Ian McMillan: Gravitas behind the net curtains

Picture me and my mates sitting around in a front room in 1970; it’s a sunny day and light is streaming in, filtered by net curtains. We’re having a very important meeting. We’re arguing and at one point one of us will stand up to emphasise something and at another point one of us will pretend that they’re about to walk out of the room but will then turn at the door and come back in, a look of what he considers to be grown-up gravitas on his smooth and innocent face.

One of us says “How about Salt In Bulk?”, remembering the sign on a lorry that had rumbled by as he walked down to the meeting. “I still like The Umbrella and the Mole’s Hat” says the young man who had earlier dramatically walked to the door. One of us pipes up from a deep settee: “The Bloom? Radiator Politics? The Ninth Moon of Jupiter?” You can somehow tell that he’s just glanced at a pot plant and part of a central heating system and a coffee table astronomy book.

Me and Martyn and Steve and the Creasey brothers from Cudworth are forming a band because, well, it’s 1970 and we’re teenagers and young people should always form a band because that’s what young people should always do. We’ve got some instruments, so that’s a start. Martyn’s got an electric bass and an amplifier that for some reason keeps picking up a local taxi firm’s callouts. (“Can you go to the Catholic Club in Wombwell for Geoff? Soon as...”) Steve’s got a nylon-stringed guitar and he’s been writing songs in the style of Jake Thackeray. One of the Creasey Brothers from Cudworth has got an electric organ, and the other has a guitar. And I’m the drummer. Except I haven’t got any drums, so I’m using some of my mam’s Tupperware containers. Big ones for salad, obviously. And I’ve got no drumsticks so I’m using a pair of her knitting needles. Big ones for cable stitch, obviously. What I have got is a cowbell, of the sort that Charlie Watts plays at the start of Honky Tonk Women. It cost me a quid and I hit it at every opportunity, much to the rest of the band’s deep irritation. Ahead of us is a short but glittering career.

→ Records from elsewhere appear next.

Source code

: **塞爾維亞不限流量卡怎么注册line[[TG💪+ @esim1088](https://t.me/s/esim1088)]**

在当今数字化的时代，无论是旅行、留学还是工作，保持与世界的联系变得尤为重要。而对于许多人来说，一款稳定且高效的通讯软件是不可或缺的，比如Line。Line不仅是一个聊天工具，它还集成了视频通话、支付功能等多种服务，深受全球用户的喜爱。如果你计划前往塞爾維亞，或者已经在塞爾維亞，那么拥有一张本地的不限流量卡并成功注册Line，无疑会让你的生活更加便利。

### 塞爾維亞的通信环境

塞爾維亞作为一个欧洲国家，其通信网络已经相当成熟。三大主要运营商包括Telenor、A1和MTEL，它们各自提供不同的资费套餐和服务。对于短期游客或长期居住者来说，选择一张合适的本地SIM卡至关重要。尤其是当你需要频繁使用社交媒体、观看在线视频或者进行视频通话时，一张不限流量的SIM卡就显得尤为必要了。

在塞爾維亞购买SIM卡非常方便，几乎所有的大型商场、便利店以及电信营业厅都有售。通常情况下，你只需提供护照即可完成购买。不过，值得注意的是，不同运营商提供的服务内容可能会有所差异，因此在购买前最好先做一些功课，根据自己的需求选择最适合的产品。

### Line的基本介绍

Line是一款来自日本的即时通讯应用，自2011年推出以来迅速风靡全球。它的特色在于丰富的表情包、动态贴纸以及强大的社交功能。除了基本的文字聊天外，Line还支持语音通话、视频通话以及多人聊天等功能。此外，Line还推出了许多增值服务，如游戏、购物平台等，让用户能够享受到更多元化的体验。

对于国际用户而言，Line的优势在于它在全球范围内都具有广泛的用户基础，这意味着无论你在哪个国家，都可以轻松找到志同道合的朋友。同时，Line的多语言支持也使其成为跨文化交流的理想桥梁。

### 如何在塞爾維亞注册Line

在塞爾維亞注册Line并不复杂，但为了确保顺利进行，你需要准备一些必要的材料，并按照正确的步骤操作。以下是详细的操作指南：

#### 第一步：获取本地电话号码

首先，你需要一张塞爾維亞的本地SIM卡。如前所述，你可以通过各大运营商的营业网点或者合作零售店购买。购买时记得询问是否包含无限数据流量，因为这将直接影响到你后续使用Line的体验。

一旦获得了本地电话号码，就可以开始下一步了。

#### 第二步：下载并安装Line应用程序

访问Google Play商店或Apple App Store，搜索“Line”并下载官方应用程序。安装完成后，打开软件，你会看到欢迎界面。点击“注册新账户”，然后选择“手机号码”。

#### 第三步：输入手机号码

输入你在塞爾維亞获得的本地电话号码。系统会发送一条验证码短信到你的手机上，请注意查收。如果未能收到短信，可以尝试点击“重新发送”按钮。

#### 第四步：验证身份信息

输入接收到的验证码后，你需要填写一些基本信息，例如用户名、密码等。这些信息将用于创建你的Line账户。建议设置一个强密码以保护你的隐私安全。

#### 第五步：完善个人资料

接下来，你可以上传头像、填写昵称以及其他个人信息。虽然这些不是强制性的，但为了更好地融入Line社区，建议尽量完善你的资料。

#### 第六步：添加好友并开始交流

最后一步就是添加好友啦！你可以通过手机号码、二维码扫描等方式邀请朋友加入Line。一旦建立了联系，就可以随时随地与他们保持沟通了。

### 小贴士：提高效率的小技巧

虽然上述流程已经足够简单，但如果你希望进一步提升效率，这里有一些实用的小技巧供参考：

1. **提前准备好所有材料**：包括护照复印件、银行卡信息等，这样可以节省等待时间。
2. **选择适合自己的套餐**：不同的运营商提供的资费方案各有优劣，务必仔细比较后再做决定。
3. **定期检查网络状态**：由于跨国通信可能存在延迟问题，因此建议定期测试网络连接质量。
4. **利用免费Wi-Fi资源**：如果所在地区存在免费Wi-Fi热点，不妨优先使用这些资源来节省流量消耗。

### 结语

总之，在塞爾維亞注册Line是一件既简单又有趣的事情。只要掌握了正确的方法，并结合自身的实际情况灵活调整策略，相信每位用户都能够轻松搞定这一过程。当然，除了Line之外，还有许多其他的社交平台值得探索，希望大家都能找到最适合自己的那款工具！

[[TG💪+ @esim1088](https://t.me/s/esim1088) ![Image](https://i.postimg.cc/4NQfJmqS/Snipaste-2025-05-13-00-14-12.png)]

Those long Saturday afternoon rehearsals in the Supper Room at Darfield Church Hall where we’d practise for a while and then one of us would shout “Let’s progress” and we’d launch into an endless tune until the caretaker came in and said “That’s it, off you go! It was nice before but now it’s just a row!” That moment when Martyn electrocuted himself on a faulty plug and the supper room filled with the smell of burning flesh and he had to go off to casualty and have his hand seen to. That first gig at the jumble sale where we played for 20 minutes and got no reaction whatsoever. That gig at the youth club where a skinhead pinched Steve’s dad’s trilby. That gig in a school hall when I’d finally got some drums and realised that I couldn’t play them at all. That’s all in the future, of course. In this room as the sun filters in we’re trying to think of a name for the band and we’re approaching deadlock. Eventually one of us says Oscar The Frog! and because we’re fed up we agree and we all go home. I always preferred Salt in Bulk though, somehow. Well, it was my idea.